Document images with source code
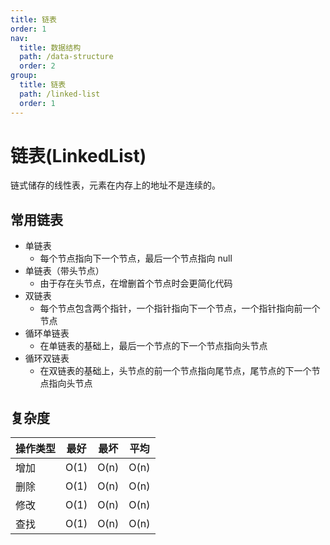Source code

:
 ```yaml
---
title: 链表
order: 1
nav:
  title: 数据结构
  path: /data-structure
  order: 2
group:
  title: 链表
  path: /linked-list
  order: 1
---
```


# 链表(LinkedList)

链式储存的线性表，元素在内存上的地址不是连续的。

## 常用链表

- 单链表
  - 每个节点指向下一个节点，最后一个节点指向 null
- 单链表（带头节点）
  - 由于存在头节点，在增删首个节点时会更简化代码
- 双链表
  - 每个节点包含两个指针，一个指针指向下一个节点，一个指针指向前一个节点
- 循环单链表
  - 在单链表的基础上，最后一个节点的下一个节点指向头节点
- 循环双链表
  - 在双链表的基础上，头节点的前一个节点指向尾节点，尾节点的下一个节点指向头节点

## 复杂度

| 操作类型 | 最好 | 最坏 | 平均 |
| -------- | ---- | ---- | ---- |
| 增加     | O(1) | O(n) | O(n) |
| 删除     | O(1) | O(n) | O(n) |
| 修改     | O(1) | O(n) | O(n) |
| 查找     | O(1) | O(n) | O(n) |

● How to complete this task
Transcribe only the trailing portion of the entries above: the line that contains "最好 | 最坏 | 平均 |" and each line after it.

● Task answer
| 操作类型 | 最好 | 最坏 | 平均 |
| -------- | ---- | ---- | ---- |
| 增加     | O(1) | O(n) | O(n) |
| 删除     | O(1) | O(n) | O(n) |
| 修改     | O(1) | O(n) | O(n) |
| 查找     | O(1) | O(n) | O(n) |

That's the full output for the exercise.